Knut Abraham of the center-right CDU/CSU told DW: "I call on the embassies of EU Member States in Belgrade to pay particular attention to the situation and to seek dialogue on this matter with representatives of the minority."

"The situation of the Albanian minority in Serbia deserves greater international attention," said Thomas Hacker of the liberatarian FDP. "At present, the focus on the dialogue between Belgrade and Pristina is too big, while other, equally important issues are regrettably being pushed into the background."

Hacker went on to say that the process of passivation is like a creeping deprivation of rights.

The German Foreign Office in Berlin has appealed to all sides to "ensure transparent and just dealings in line with obligations."

Serbian government denies discrimination

While the Serbian government and authorities do not deny that passivation exists, they do reject claims that it is motivated by discrimination against ethnic Albanians in Serbia.

In December 2023, Aleksandar Martinovic, minister for state administration and local self-government, told Serbian media that the "deactivation of domiciles" in Bujanovac, Presevo and Medvedja was in line with the law and was not discriminatory.

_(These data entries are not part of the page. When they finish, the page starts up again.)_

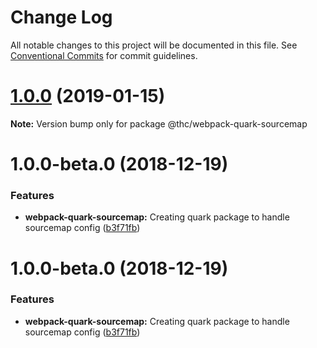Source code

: # Change Log

All notable changes to this project will be documented in this file.
See [Conventional Commits](https://conventionalcommits.org) for commit guidelines.

# [1.0.0](https://github.com/thc-tools/webpack-laboratory/compare/@thc/webpack-quark-sourcemap@1.0.0-beta.0...@thc/webpack-quark-sourcemap@1.0.0) (2019-01-15)

**Note:** Version bump only for package @thc/webpack-quark-sourcemap






# 1.0.0-beta.0 (2018-12-19)


### Features

* **webpack-quark-sourcemap:** Creating quark package to handle sourcemap config ([b3f71fb](https://github.com/thc-tools/webpack-laboratory/commit/b3f71fb))





# 1.0.0-beta.0 (2018-12-19)


### Features

* **webpack-quark-sourcemap:** Creating quark package to handle sourcemap config ([b3f71fb](https://github.com/thc-tools/webpack-laboratory/commit/b3f71fb))
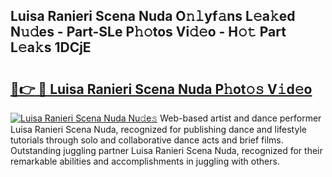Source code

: ## Luisa Ranieri Scena Nuda O𝚗𝚕yf𝚊ns L𝚎a𝚔ed N𝚞𝚍es - Part-SLe P𝚑𝚘tos Vi𝚍𝚎o - H𝚘𝚝 Part L𝚎a𝚔s 1DCjE

# <h2><a href="http://kf30t4.oniu.top/?m=Luisa+Ranieri+Scena+Nuda">🔗👉 🔴 Luisa Ranieri Scena Nuda P𝚑ot𝚘𝚜 V𝚒d𝚎o</a></h2>

[![Luisa Ranieri Scena Nuda Nu𝚍e𝚜](https://i.imgur.com/0qMVB7G.gif)](http://kf30t4.oniu.top/?m=Luisa+Ranieri+Scena+Nuda)
Web-based artist and dance performer Luisa Ranieri Scena Nuda, recognized for publishing dance and lifestyle tutorials through solo and collaborative dance acts and brief films. Outstanding juggling partner Luisa Ranieri Scena Nuda, recognized for their remarkable abilities and accomplishments in juggling with others.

DW approached the Serbian government for comment but had not received any response before publication.

Businessman Safet Demiri and several other ethnic Albanians have lodged a complaint with the Constitutional Court in Belgrade. They are certain their case will be rejected and intend to take the matter to the European Court of Human Rights.

The likelihood of success is high. Nevertheless, it is questionable whether such a victory would impact Serbia's policy towards its Albanian minority.